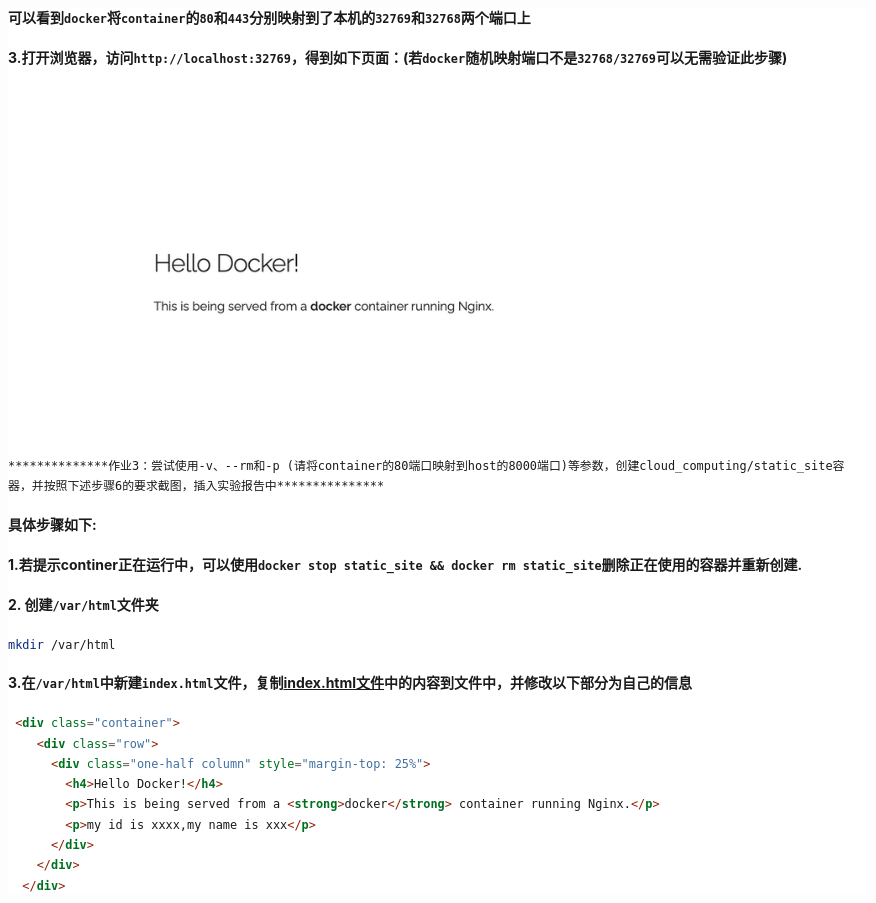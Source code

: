 #### 可以看到`docker`将`container`的`80`和`443`分别映射到了本机的`32769`和`32768`两个端口上

#### 3.打开浏览器，访问`http://localhost:32769`，得到如下页面：(若`docker`随机映射端口不是`32768/32769`可以无需验证此步骤)

![static-web](img/assignment2/static-web.png)

`**************作业3：尝试使用-v、--rm和-p (请将container的80端口映射到host的8000端口)等参数，创建cloud_computing/static_site容器，并按照下述步骤6的要求截图，插入实验报告中***************`

#### 具体步骤如下: 

#### 1.若提示continer正在运行中，可以使用`docker stop static_site && docker rm static_site`删除正在使用的容器并重新创建.

#### 2. 创建`/var/html`文件夹

```bash
mkdir /var/html
```

#### 3.在`/var/html`中新建`index.html`文件，复制[index.html文件](file/assignment2/index.html)中的内容到文件中，并修改以下部分为自己的信息

```html
 <div class="container">
    <div class="row">
      <div class="one-half column" style="margin-top: 25%">
        <h4>Hello Docker!</h4>
        <p>This is being served from a <strong>docker</strong> container running Nginx.</p>
		<p>my id is xxxx,my name is xxx</p>
      </div>
    </div>
  </div>
```
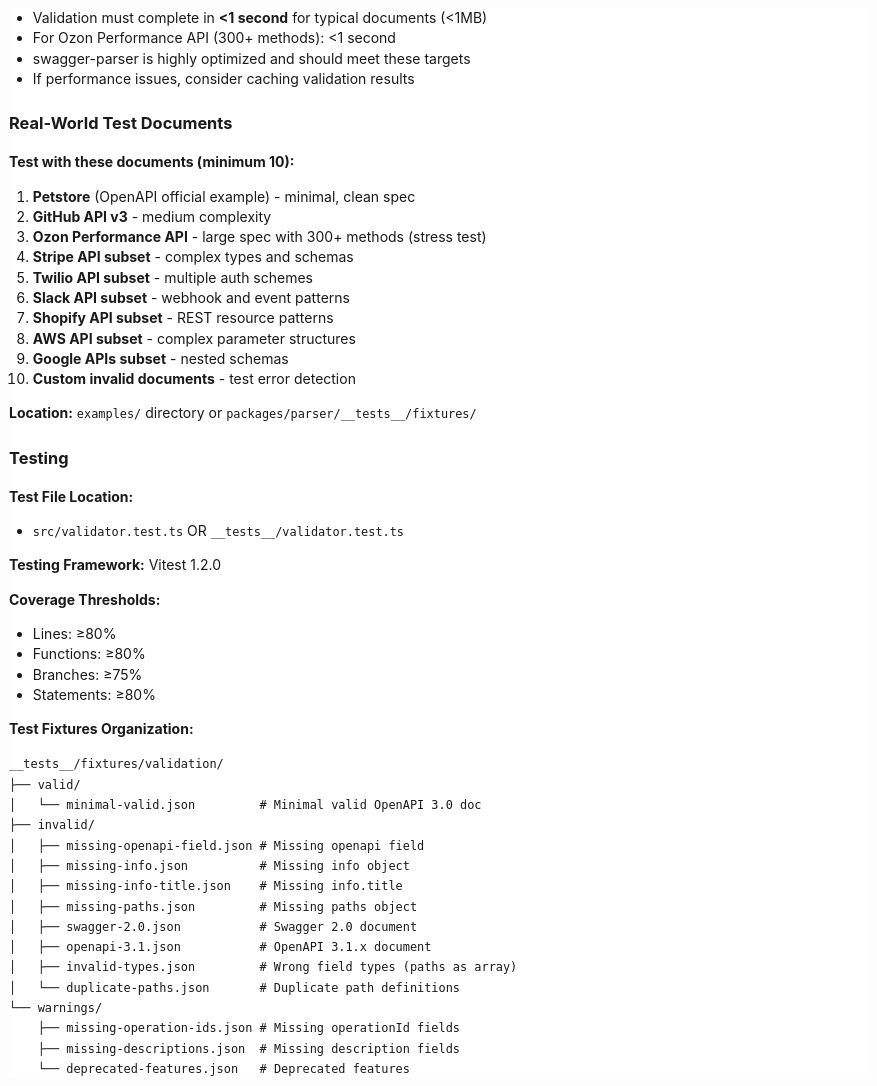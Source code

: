 - Validation must complete in **<1 second** for typical documents (<1MB)
- For Ozon Performance API (300+ methods): <1 second
- swagger-parser is highly optimized and should meet these targets
- If performance issues, consider caching validation results

### Real-World Test Documents

**Test with these documents (minimum 10):**
1. **Petstore** (OpenAPI official example) - minimal, clean spec
2. **GitHub API v3** - medium complexity
3. **Ozon Performance API** - large spec with 300+ methods (stress test)
4. **Stripe API subset** - complex types and schemas
5. **Twilio API subset** - multiple auth schemes
6. **Slack API subset** - webhook and event patterns
7. **Shopify API subset** - REST resource patterns
8. **AWS API subset** - complex parameter structures
9. **Google APIs subset** - nested schemas
10. **Custom invalid documents** - test error detection

**Location:** `examples/` directory or `packages/parser/__tests__/fixtures/`

### Testing

**Test File Location:**
- `src/validator.test.ts` OR `__tests__/validator.test.ts`

**Testing Framework:** Vitest 1.2.0

**Coverage Thresholds:**
- Lines: ≥80%
- Functions: ≥80%
- Branches: ≥75%
- Statements: ≥80%

**Test Fixtures Organization:**
```
__tests__/fixtures/validation/
├── valid/
│   └── minimal-valid.json         # Minimal valid OpenAPI 3.0 doc
├── invalid/
│   ├── missing-openapi-field.json # Missing openapi field
│   ├── missing-info.json          # Missing info object
│   ├── missing-info-title.json    # Missing info.title
│   ├── missing-paths.json         # Missing paths object
│   ├── swagger-2.0.json           # Swagger 2.0 document
│   ├── openapi-3.1.json           # OpenAPI 3.1.x document
│   ├── invalid-types.json         # Wrong field types (paths as array)
│   └── duplicate-paths.json       # Duplicate path definitions
└── warnings/
    ├── missing-operation-ids.json # Missing operationId fields
    ├── missing-descriptions.json  # Missing description fields
    └── deprecated-features.json   # Deprecated features
```
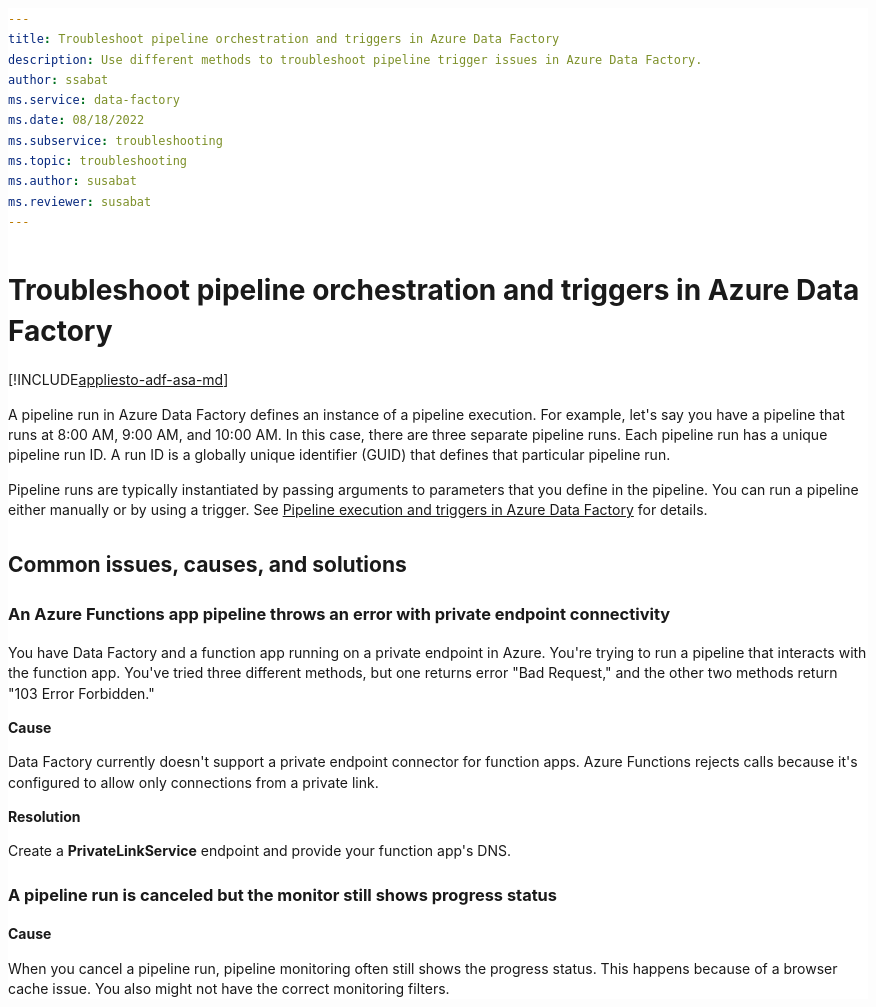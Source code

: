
 ```yaml
---
title: Troubleshoot pipeline orchestration and triggers in Azure Data Factory
description: Use different methods to troubleshoot pipeline trigger issues in Azure Data Factory. 
author: ssabat
ms.service: data-factory
ms.date: 08/18/2022
ms.subservice: troubleshooting
ms.topic: troubleshooting
ms.author: susabat
ms.reviewer: susabat
---
```


# Troubleshoot pipeline orchestration and triggers in Azure Data Factory

[!INCLUDE[appliesto-adf-asa-md](includes/appliesto-adf-asa-md.md)]

A pipeline run in Azure Data Factory defines an instance of a pipeline execution. For example, let's say you have a pipeline that runs at 8:00 AM, 9:00 AM, and 10:00 AM. In this case, there are three separate pipeline runs. Each pipeline run has a unique pipeline run ID. A run ID is a globally unique identifier (GUID) that defines that particular pipeline run.

Pipeline runs are typically instantiated by passing arguments to parameters that you define in the pipeline. You can run a pipeline either manually or by using a trigger. See [Pipeline execution and triggers in Azure Data Factory](concepts-pipeline-execution-triggers.md) for details.

## Common issues, causes, and solutions

### An Azure Functions app pipeline throws an error with private endpoint connectivity
 
You have Data Factory and a function app running on a private endpoint in Azure. You're trying to run a pipeline that interacts with the function app. You've tried three different methods, but one returns error "Bad Request," and the other two methods return "103 Error Forbidden."

**Cause**

Data Factory currently doesn't support a private endpoint connector for function apps. Azure Functions rejects calls because it's configured to allow only connections from a private link.

**Resolution**

Create a **PrivateLinkService** endpoint and provide your function app's DNS.

### A pipeline run is canceled but the monitor still shows progress status

**Cause**

When you cancel a pipeline run, pipeline monitoring often still shows the progress status. This happens because of a browser cache issue. You also might not have the correct monitoring filters.
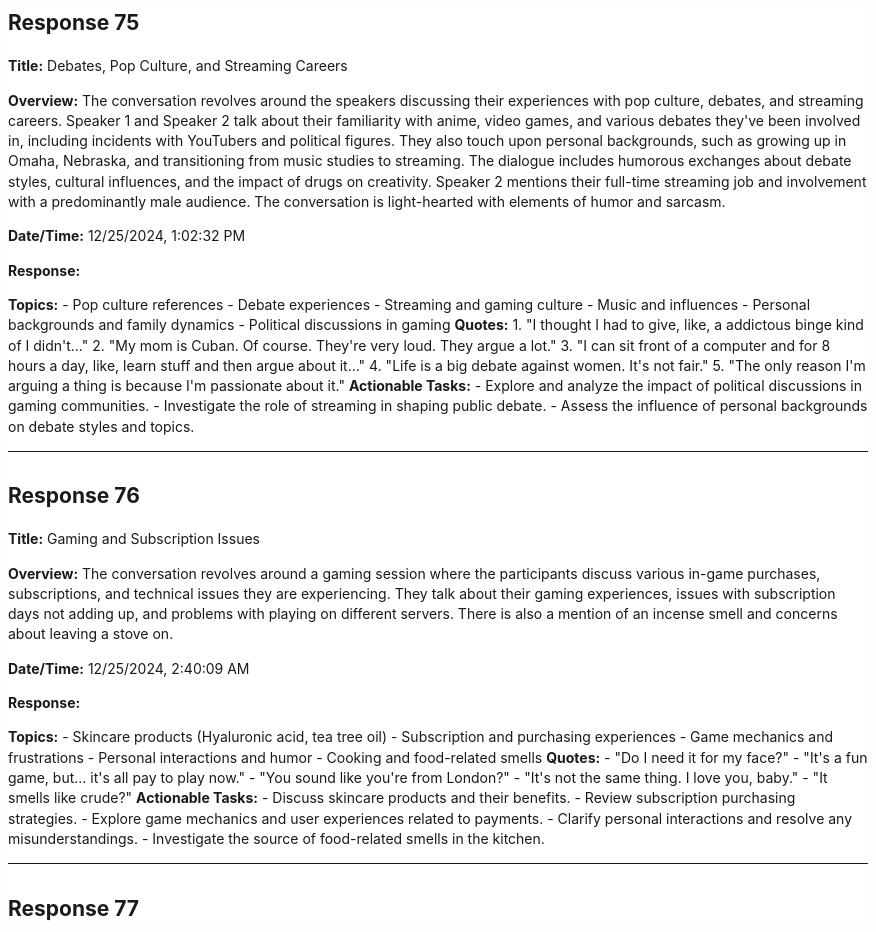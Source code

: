 
## Response 75

**Title:** Debates, Pop Culture, and Streaming Careers

**Overview:** The conversation revolves around the speakers discussing their experiences with pop culture, debates, and streaming careers. Speaker 1 and Speaker 2 talk about their familiarity with anime, video games, and various debates they've been involved in, including incidents with YouTubers and political figures. They also touch upon personal backgrounds, such as growing up in Omaha, Nebraska, and transitioning from music studies to streaming. The dialogue includes humorous exchanges about debate styles, cultural influences, and the impact of drugs on creativity. Speaker 2 mentions their full-time streaming job and involvement with a predominantly male audience. The conversation is light-hearted with elements of humor and sarcasm.

**Date/Time:** 12/25/2024, 1:02:32 PM

**Response:**

**Topics:** - Pop culture references - Debate experiences - Streaming and gaming culture - Music and influences - Personal backgrounds and family dynamics - Political discussions in gaming  **Quotes:** 1. "I thought I had to give, like, a addictous binge kind of I didn't..." 2. "My mom is Cuban. Of course. They're very loud. They argue a lot." 3. "I can sit front of a computer and for 8 hours a day, like, learn stuff and then argue about it..." 4. "Life is a big debate against women. It's not fair." 5. "The only reason I'm arguing a thing is because I'm passionate about it."  **Actionable Tasks:** - Explore and analyze the impact of political discussions in gaming communities. - Investigate the role of streaming in shaping public debate. - Assess the influence of personal backgrounds on debate styles and topics.

---

## Response 76

**Title:** Gaming and Subscription Issues

**Overview:** The conversation revolves around a gaming session where the participants discuss various in-game purchases, subscriptions, and technical issues they are experiencing. They talk about their gaming experiences, issues with subscription days not adding up, and problems with playing on different servers. There is also a mention of an incense smell and concerns about leaving a stove on.

**Date/Time:** 12/25/2024, 2:40:09 AM

**Response:**

**Topics:** - Skincare products (Hyaluronic acid, tea tree oil) - Subscription and purchasing experiences - Game mechanics and frustrations - Personal interactions and humor - Cooking and food-related smells  **Quotes:** - "Do I need it for my face?" - "It's a fun game, but... it's all pay to play now." - "You sound like you're from London?" - "It's not the same thing. I love you, baby." - "It smells like crude?"  **Actionable Tasks:** - Discuss skincare products and their benefits. - Review subscription purchasing strategies. - Explore game mechanics and user experiences related to payments. - Clarify personal interactions and resolve any misunderstandings. - Investigate the source of food-related smells in the kitchen.

---

## Response 77
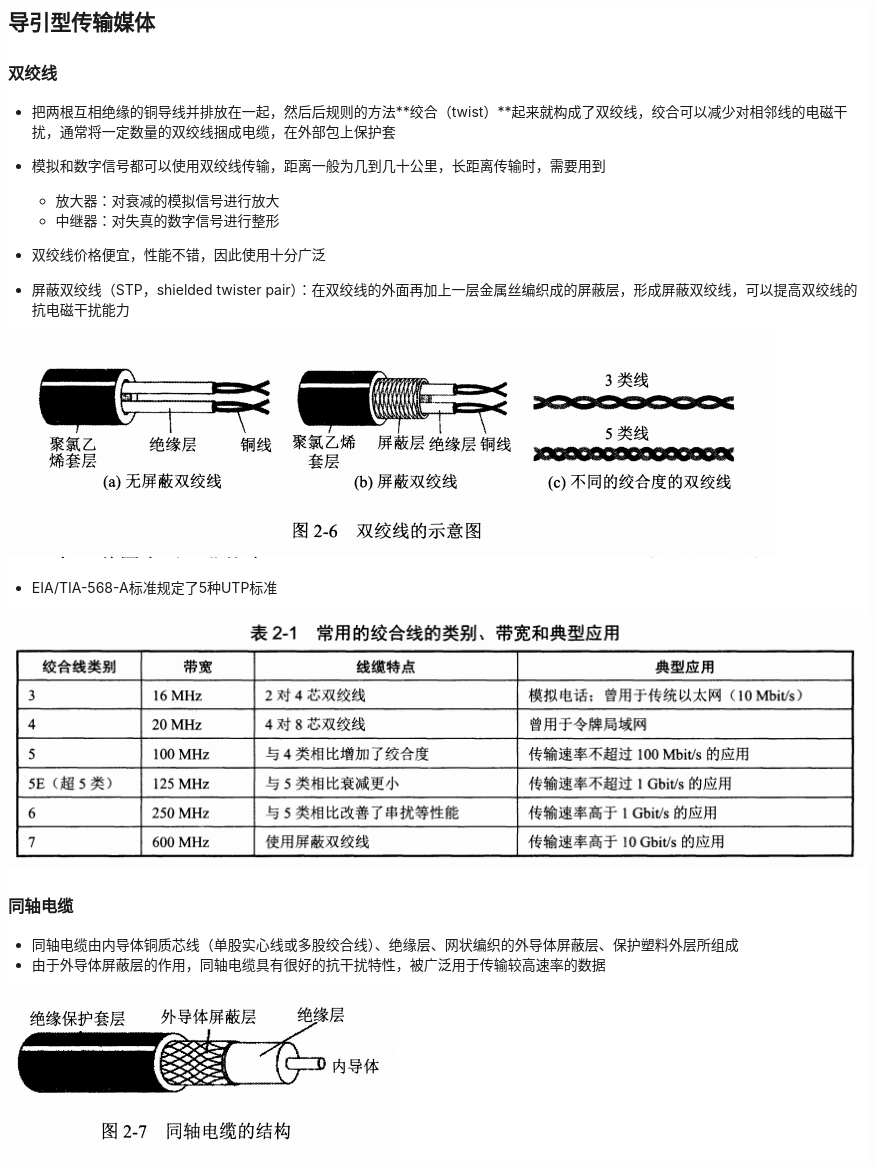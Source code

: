## 导引型传输媒体

### 双绞线

* 把两根互相绝缘的铜导线并排放在一起，然后后规则的方法**绞合（twist）**起来就构成了双绞线，绞合可以减少对相邻线的电磁干扰，通常将一定数量的双绞线捆成电缆，在外部包上保护套
* 模拟和数字信号都可以使用双绞线传输，距离一般为几到几十公里，长距离传输时，需要用到
  * 放大器：对衰减的模拟信号进行放大
  * 中继器：对失真的数字信号进行整形

* 双绞线价格便宜，性能不错，因此使用十分广泛
* 屏蔽双绞线（STP，shielded twister pair）：在双绞线的外面再加上一层金属丝编织成的屏蔽层，形成屏蔽双绞线，可以提高双绞线的抗电磁干扰能力

![image-20200911115933453](images/image-20200911115933453.png)

* EIA/TIA-568-A标准规定了5种UTP标准

![image-20200911130415142](images/image-20200911130415142.png)

### 同轴电缆

* 同轴电缆由内导体铜质芯线（单股实心线或多股绞合线）、绝缘层、网状编织的外导体屏蔽层、保护塑料外层所组成
* 由于外导体屏蔽层的作用，同轴电缆具有很好的抗干扰特性，被广泛用于传输较高速率的数据

![image-20200911140322075](images/image-20200911140322075.png)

Work item:
The required output is every line above that contains the string "methods".

Task answer:
- For Ozon Performance API (300+ methods): <1 second
3. **Ozon Performance API** - large spec with 300+ methods (stress test)
description: Use different methods to troubleshoot pipeline trigger issues in Azure Data Factory. 
You have Data Factory and a function app running on a private endpoint in Azure. You're trying to run a pipeline that interacts with the function app. You've tried three different methods, but one returns error "Bad Request," and the other two methods return "103 Error Forbidden."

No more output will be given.